Energy transition in Germany's buildings should consider social justice – report
Clean Energy Wire
The climate-friendly conversion of Germany's building sector should include socially-just financing models, as housing, heating and retrofitting costs increasingly place a burden on citizens, according to a report by the country's energy agency (dena). In collaboration with the Institute for Applied Ecology (Öko-Institut), the authors found that lower-income households spend a significantly higher proportion of their budget on housing and heating costs than wealthier households. The costs of heating with gas and oil will rise steadily in the coming years due to national and EU emission trading policies, which make using fossil fuels more expensive.
The proportion of households saying they cannot adequately heat their homes increased from 3.3 percent in 2021 to 8.2 percent last year. The number of households considered disadvantaged in terms of heating energy expenditure has reached 3.1 million out of a total of some 43 million households in Germany, according to the report, which examines how climate policy and social issues in the building sector are related. "Without a socially just organisation of the energy transition in the building sector and a fair distribution of costs and benefits, this large-scale project will lack acceptance and support," dena head Corinna Enders said.

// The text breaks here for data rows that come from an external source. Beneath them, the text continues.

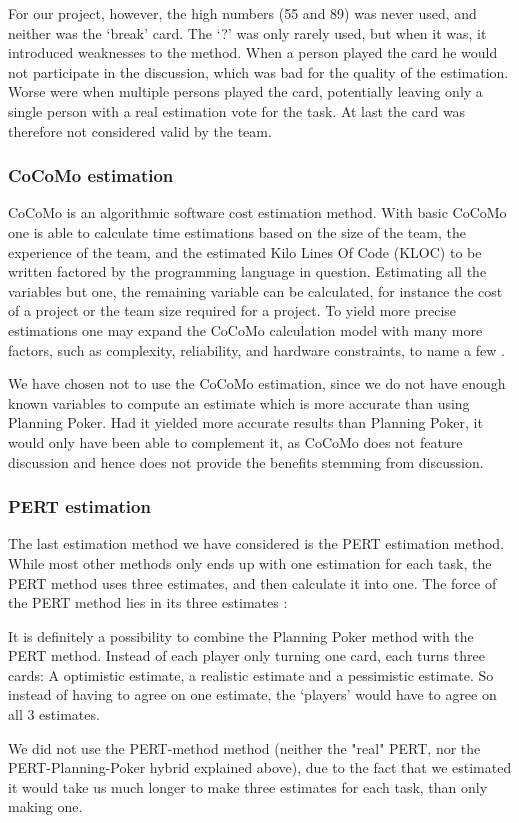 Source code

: For our project, however, the high numbers (55 and 89) was never used, and neither was the `break' card. The `?' was only rarely used, but when it was, it introduced weaknesses to the method.
When a person played the card he would not participate in the discussion, which was bad for the quality of the estimation. Worse were when multiple persons played the card, potentially leaving only a single person with a real estimation vote for the task.
At last the card was therefore not considered valid by the team.

\subsubsection{CoCoMo estimation}
CoCoMo is an algorithmic software cost estimation method. With basic CoCoMo one is able to calculate time estimations based on the size of the team, the experience of the team, and the estimated Kilo Lines Of Code (KLOC) to be written factored by the programming language in question.
Estimating all the variables but one, the remaining variable can be calculated, for instance the cost of a project or the team size required for a project. To yield more precise estimations one may expand the CoCoMo calculation model with many more factors, such as complexity, reliability, and hardware constraints, to name a few \cite[p. 147]{PM}.

We have chosen not to use the CoCoMo estimation, since we do not have enough known variables to compute an estimate which is more accurate than using Planning Poker. Had it yielded more accurate results than Planning Poker, it would only have been able to complement it, as CoCoMo does not feature discussion and hence does not provide the benefits stemming from discussion.

\subsubsection{PERT estimation}
The last estimation method we have considered is the PERT estimation method. While most other methods only ends up with one estimation for each task, the PERT method uses three estimates, and then calculate it into one. The force of the PERT method lies in its three estimates \cite[p. 152]{PM}:

It is definitely a possibility to combine the Planning Poker method with the PERT method. Instead of each player only turning one card, each turns three cards: A optimistic estimate, a realistic estimate and a pessimistic estimate. So instead of having to agree on one estimate, the `players' would have to agree on all 3 estimates.

We did not use the PERT-method method (neither the "real" PERT, nor the PERT-Planning-Poker hybrid explained above), due to the fact that we estimated it would take us much longer to make three estimates for each task, than only making one.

Structural measures such as energy-efficiency renovations show the highest potential, especially when compared to pure behavioural changes and other measures with low investment costs, the authors wrote. Access to quality information around available options and their respective benefits, as well as transparent changes to construction and energy prices, are all prerequisites for owners to implement such structural measures on their buildings.
Germany's controversial debated around the phase-out of fossil fuel heating systesm in the summer of 2023 highlighted the importance of social acceptance for the effective implementation of energy transition measures. Germany's buildings sector repeatedly has failed its emission reduction targets since they were introduced in 2020.